If you want to become an effective gift giver, many mates will have to learn to
change their attitude about money. If you are naturally a spender, you will have
no trouble buying gifts for your mate. However, a person who is used to investing
and saving their money may have a tough time adjusting to the concept of
spending money as an expression of love. These people must understand that you
are investing the money not in gifts, but in deepening your relationship with your
mate.
The gift of self is an important symbol of love. Sometimes all your mate desires is
for someone to be there for them, going through the same trials and experiencing
the same things. Your body can become a very powerful physical symbol of love.
These gifts need not to come every day, or even every week. They don’t even need
to cost a lot of money.
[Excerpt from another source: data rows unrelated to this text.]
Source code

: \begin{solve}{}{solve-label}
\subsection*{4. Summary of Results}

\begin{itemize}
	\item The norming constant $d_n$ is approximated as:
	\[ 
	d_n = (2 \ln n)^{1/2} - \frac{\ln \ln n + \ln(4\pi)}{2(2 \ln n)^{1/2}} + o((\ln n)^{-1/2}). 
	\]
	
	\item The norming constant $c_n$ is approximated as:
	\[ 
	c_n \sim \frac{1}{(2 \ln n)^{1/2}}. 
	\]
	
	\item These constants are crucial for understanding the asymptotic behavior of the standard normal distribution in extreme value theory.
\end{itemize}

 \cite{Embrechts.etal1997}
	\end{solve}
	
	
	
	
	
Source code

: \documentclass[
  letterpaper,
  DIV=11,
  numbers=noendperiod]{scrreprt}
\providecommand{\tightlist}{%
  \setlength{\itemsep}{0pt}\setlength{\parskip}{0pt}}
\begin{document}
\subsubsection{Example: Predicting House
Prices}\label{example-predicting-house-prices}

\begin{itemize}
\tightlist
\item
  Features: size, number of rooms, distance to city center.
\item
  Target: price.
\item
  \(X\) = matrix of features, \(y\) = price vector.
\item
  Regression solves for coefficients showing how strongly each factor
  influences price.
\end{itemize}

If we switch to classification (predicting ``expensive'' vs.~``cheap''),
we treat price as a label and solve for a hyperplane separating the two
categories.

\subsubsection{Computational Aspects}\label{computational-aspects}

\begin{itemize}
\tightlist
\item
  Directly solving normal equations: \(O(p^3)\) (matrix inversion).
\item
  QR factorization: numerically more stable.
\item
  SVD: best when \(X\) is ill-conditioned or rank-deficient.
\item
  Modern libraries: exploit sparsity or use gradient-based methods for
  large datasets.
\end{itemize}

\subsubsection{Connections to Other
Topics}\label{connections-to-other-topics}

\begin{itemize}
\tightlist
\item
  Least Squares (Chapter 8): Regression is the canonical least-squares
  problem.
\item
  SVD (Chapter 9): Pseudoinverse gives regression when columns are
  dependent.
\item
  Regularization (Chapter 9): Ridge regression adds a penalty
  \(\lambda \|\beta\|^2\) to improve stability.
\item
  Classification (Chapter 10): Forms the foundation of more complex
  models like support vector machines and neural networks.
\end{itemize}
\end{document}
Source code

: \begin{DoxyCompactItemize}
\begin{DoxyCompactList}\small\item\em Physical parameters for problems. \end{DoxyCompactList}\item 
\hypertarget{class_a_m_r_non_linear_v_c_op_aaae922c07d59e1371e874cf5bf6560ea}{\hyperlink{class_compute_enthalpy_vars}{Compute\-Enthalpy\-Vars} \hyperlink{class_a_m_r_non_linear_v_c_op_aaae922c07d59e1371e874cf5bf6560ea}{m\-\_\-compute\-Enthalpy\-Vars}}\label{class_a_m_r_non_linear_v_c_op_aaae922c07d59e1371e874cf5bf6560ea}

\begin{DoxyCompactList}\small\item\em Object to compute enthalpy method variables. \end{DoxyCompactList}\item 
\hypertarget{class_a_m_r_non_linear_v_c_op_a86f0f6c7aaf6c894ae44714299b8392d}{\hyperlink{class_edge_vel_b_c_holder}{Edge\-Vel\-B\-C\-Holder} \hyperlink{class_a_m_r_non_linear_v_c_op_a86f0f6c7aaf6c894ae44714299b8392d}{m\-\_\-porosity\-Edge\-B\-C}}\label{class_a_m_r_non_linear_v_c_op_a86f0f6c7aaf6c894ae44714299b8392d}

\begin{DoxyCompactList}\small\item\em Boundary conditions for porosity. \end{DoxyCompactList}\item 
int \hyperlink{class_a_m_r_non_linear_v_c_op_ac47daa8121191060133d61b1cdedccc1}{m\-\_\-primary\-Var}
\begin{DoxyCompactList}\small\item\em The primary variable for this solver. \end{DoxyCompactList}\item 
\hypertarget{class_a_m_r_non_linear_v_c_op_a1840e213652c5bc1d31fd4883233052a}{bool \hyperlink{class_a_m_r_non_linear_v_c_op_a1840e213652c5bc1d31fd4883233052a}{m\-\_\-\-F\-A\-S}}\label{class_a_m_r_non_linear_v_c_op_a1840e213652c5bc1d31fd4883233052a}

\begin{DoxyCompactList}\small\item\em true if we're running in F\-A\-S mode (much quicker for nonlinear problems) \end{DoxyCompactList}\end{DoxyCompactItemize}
Free, frequent, expensive, or rare, if your mate relates to
the language of receiving gifts, any visible sign of your love will leave them feeling
happy and secure in your relationship.
Acts of Service
Sometimes simple chores around the house can be an undeniable expression of
love. Even simple things like laundry and taking out the trash require some form
of planning, time, effort, and energy. Just as Jesus demonstrated when he
washed the feet of his disciples, doing humble chores can be a very powerful
expression of love and devotion to your mate.
Very often, both pairs in a couple will speak to the Acts of Service Language.
However, it is very important to understand what acts of service your mate most
appreciates. Even though couples are helping each other around the house,
couples will still fight because the are unknowingly communicating with each
other in two different dialects. For example, a wife may spend her day washing
the cars and walking the dog, but if her husband feels that laundry and dishes are
a superior necessity, he may feel unloved, despite the fact that his wife did many
other chores throughout the day. It is important to learn your mate’s dialect and
work hard to understand what acts of service will show your love.
It is important to do these acts of service out of love and not obligation. A mate
who does chores and helps out around the house out of guilt or fear will
inevitably not be speaking a language of love, but a language of resentment. It’s
important to perform these acts out of the kindness of your heart.
Demonstrating the acts of service can mean stepping out of the stereotypes. Acts
of service require both mates to humble themselves into doing some chores and
services that aren’t usually expected from their gender. However, these little
sacrifices will mean the world to your mate, and will ensure a happy relationship.
Physical Touch
Many mates feel the most loved when they receive physical contact from their
partner. For a mate who speaks this love language loudly, physical touch can
make or break the relationship.
Sexual intercourse makes many mates feel secure and loved in a marriage.
However, it is only one dialect of physical touch. Many parts of the body are
extremely sensitive to stimulation. It is important to discover how your partner
not only physically responds but also psychologically responds to these touches.
It is important to learn how your mate speaks the physical touch language. Some
touches are irritating and uncomfortable for your mate. Take the time to learn the
touches your mate likes. They can be big acts, such as back massages or
lovemaking, or little acts such as touches on the cheek or a hand on the shoulder.
It’s important to learn how your mate responds to touch. That is how you will
make the most of this love language.
All marriages will experience crisis. In these cases, physical touch is very
important. In a crisis situation, a hug can communicate an immense amount of
love for that person. A person whose primary love language is physical touch
would much rather have you hold them and be silent than offer any advice.